-- THE DATA follows --
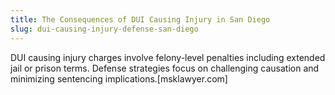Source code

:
 ```yaml
---
title: The Consequences of DUI Causing Injury in San Diego
slug: dui-causing-injury-defense-san-diego
---
```


DUI causing injury charges involve felony-level penalties including extended jail or prison terms. Defense strategies focus on challenging causation and minimizing sentencing implications.[msklawyer.com]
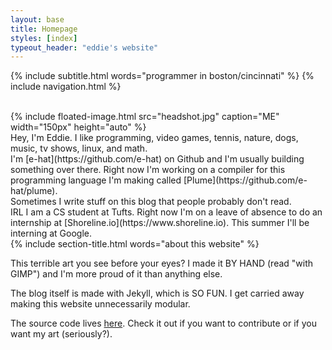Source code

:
 ```yaml
---
layout: base
title: Homepage
styles: [index]
typeout_header: "eddie's website"
---
```

{% include subtitle.html words="programmer in boston/cincinnati" %}
{% include navigation.html %}

<br/>
{% include floated-image.html src="headshot.jpg" caption="ME" width="150px" height="auto" %}

<br/>
Hey, I'm Eddie. I like programming, video games, tennis, nature, dogs, music, tv shows, linux, and math. 

<br/>
I'm [e-hat](https://github.com/e-hat) on Github and I'm usually building something over there. Right now I'm working on a 
compiler for this programming language I'm making called [Plume](https://github.com/e-hat/plume).

<br/>
Sometimes I write stuff on this blog that people probably don't read. 

<br/>
IRL I am a CS student at Tufts. Right now I'm on a leave of absence to do an internship at [Shoreline.io](https://www.shoreline.io). This summer I'll be interning at Google.

<br />
{% include section-title.html words="about this website" %}

This terrible art you see before your eyes? I made it BY HAND (read "with GIMP") and I'm more proud of it than anything else.

The blog itself is made with Jekyll, which is SO FUN. I get carried away making this website unnecessarily modular.

The source code lives [here](https://github.com/e-hat/e-hat.github.io). 
Check it out if you want to contribute or if you want my art (seriously?).
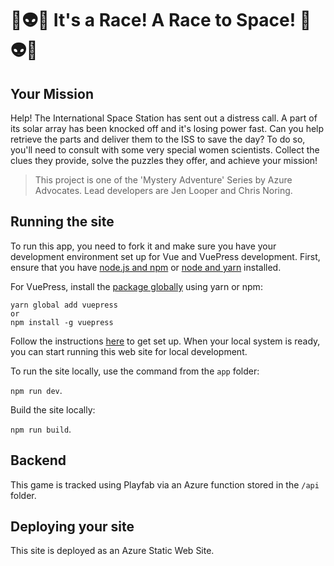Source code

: # 🚀👽✨ It's a Race! A Race to Space! 🚀👽✨

## Your Mission

Help! The International Space Station has sent out a distress call. A part of its solar array has been knocked off and it's losing power fast. Can you help retrieve the parts and deliver them to the ISS to save the day? To do so, you'll need to consult with some very special women scientists. Collect the clues they provide, solve the puzzles they offer, and achieve your mission!

> This project is one of the 'Mystery Adventure' Series by Azure Advocates. Lead developers are Jen Looper and Chris Noring.

## Running the site

To run this app, you need to fork it and make sure you have your development environment set up for Vue and VuePress development. First, ensure that you have [node.js and npm](https://docs.npmjs.com/downloading-and-installing-node-js-and-npm) or [node and yarn](https://classic.yarnpkg.com/en/docs/install/#mac-stable) installed.

For VuePress, install the [package globally](https://vuepress.vuejs.org) using yarn or npm:

```
yarn global add vuepress
or
npm install -g vuepress
```

Follow the instructions [here](https://vuepress.vuejs.org/guide/getting-started.html) to get set up. When your local system is ready, you can start running this web site for local development.

To run the site locally, use the command from the `app` folder:

`npm run dev`.

Build the site locally:

`npm run build`.

## Backend

This game is tracked using Playfab via an Azure function stored in the `/api` folder.

## Deploying your site

This site is deployed as an Azure Static Web Site.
-- THE DATA concluded --
Transcribe, without alteration, each line from the one with "The source code" through the last line of the data; no pictures belong in the copy.

The source code lives [here](https://github.com/e-hat/e-hat.github.io). 
Check it out if you want to contribute or if you want my art (seriously?).
Source code

: # 🚀👽✨ It's a Race! A Race to Space! 🚀👽✨

## Your Mission

Help! The International Space Station has sent out a distress call. A part of its solar array has been knocked off and it's losing power fast. Can you help retrieve the parts and deliver them to the ISS to save the day? To do so, you'll need to consult with some very special women scientists. Collect the clues they provide, solve the puzzles they offer, and achieve your mission!

> This project is one of the 'Mystery Adventure' Series by Azure Advocates. Lead developers are Jen Looper and Chris Noring.

## Running the site

To run this app, you need to fork it and make sure you have your development environment set up for Vue and VuePress development. First, ensure that you have [node.js and npm](https://docs.npmjs.com/downloading-and-installing-node-js-and-npm) or [node and yarn](https://classic.yarnpkg.com/en/docs/install/#mac-stable) installed.

For VuePress, install the [package globally](https://vuepress.vuejs.org) using yarn or npm:

```
yarn global add vuepress
or
npm install -g vuepress
```

Follow the instructions [here](https://vuepress.vuejs.org/guide/getting-started.html) to get set up. When your local system is ready, you can start running this web site for local development.

To run the site locally, use the command from the `app` folder:

`npm run dev`.

Build the site locally:

`npm run build`.

## Backend

This game is tracked using Playfab via an Azure function stored in the `/api` folder.

## Deploying your site

This site is deployed as an Azure Static Web Site.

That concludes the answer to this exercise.